Can we get an answer to this question?

I’ll assume you haven’t thought it through … or am I just being trolled? :pouting_cat:

A simple example for why what you’re saying is terribly incorrect: A phone conversation consumes hardly any bandwidth, but if it the latency (the time for your voice to reach the other party) is more than a second or so, you’ll start cutting each other off because of the delay. Or think about lag in WoW or whatever you kids are playing these days :joy_cat: (acting all wise and mature) I’m afraid SAFE will kinda suck for this; the routing overhead will introduce too much latency.

Opposite to that, if you’re downloading the latest Ubuntu installer with bittorrent, you really don’t care if the blocks are arriving in order, or if there are a few seconds between requesting a list of blocks and when you start receiving them. You only care about the bandwidth because what matters is getting the whole stuff as fast as possible. SAFE is absolutely the best for this.

A third case is when you have a stream like in the case of a phone conversation, but delay isn’t that important. That would be YouTube or Netflix. You need to deliver consecutive pieces of the data in order and at a reasonably constant rate. SAFE would be awesome for this.

What I meant though is that the SAFE network does not work in a way that makes real-time low-delay direct communication possible within the confines of the network itself. In other words: no, they do not have that freedom, unless they reach outside the SAFE network, using it only as a signalling channel.

Incorrect.

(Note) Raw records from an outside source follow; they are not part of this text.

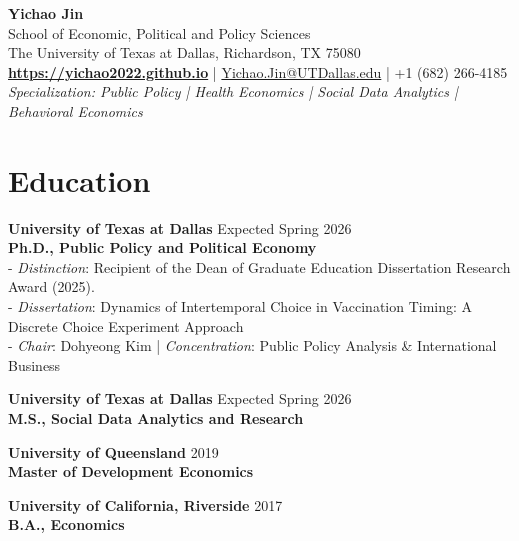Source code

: \documentclass[11pt]{article}
\begin{document}
\begin{center}
    {\huge \textbf{Yichao Jin}} \\
    \vspace{0.5em}
    School of Economic, Political and Policy Sciences \\
    The University of Texas at Dallas, Richardson, TX 75080 \\
    \vspace{0.5em}
    \href{https://yichao2022.github.io}{\textbf{https://yichao2022.github.io}} \quad | \quad \href{mailto:Yichao.Jin@UTDallas.edu}{Yichao.Jin@UTDallas.edu} \quad | \quad +1 (682) 266-4185 \\
    \vspace{0.5em}
    \textit{Specialization: Public Policy | Health Economics | Social Data Analytics | Behavioral Economics}
\end{center}

\vspace{1em}
\noindent\hrulefill

\section*{Education}
\textbf{University of Texas at Dallas} \hfill Expected Spring 2026 \\
\textbf{Ph.D., Public Policy and Political Economy} \\
- \textit{Distinction}: Recipient of the Dean of Graduate Education Dissertation Research Award (2025). \\
- \textit{Dissertation}: Dynamics of Intertemporal Choice in Vaccination Timing: A Discrete Choice Experiment Approach \\
- \textit{Chair}: Dohyeong Kim \quad | \quad \textit{Concentration}: Public Policy Analysis \& International Business

\vspace{0.5em}
\noindent \textbf{University of Texas at Dallas} \hfill Expected Spring 2026 \\
\textbf{M.S., Social Data Analytics and Research}

\vspace{0.5em}
\noindent \textbf{University of Queensland} \hfill 2019 \\
\textbf{Master of Development Economics}

\vspace{0.5em}
\noindent \textbf{University of California, Riverside} \hfill 2017 \\
\textbf{B.A., Economics}
\end{document}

It may be irrelevant for secrecy, but it is crucial for anonymity.


In short:

  • Fast: No, you can’t confuse latency with bandwidth because you can have both, either, or none, and it will determine the kinds of applications you can enjoy.
  • Security: Privacy, anonymity, encryption, etc: they are all very different things, so just because they’re somewhat related, you still can’t substitute one for the other.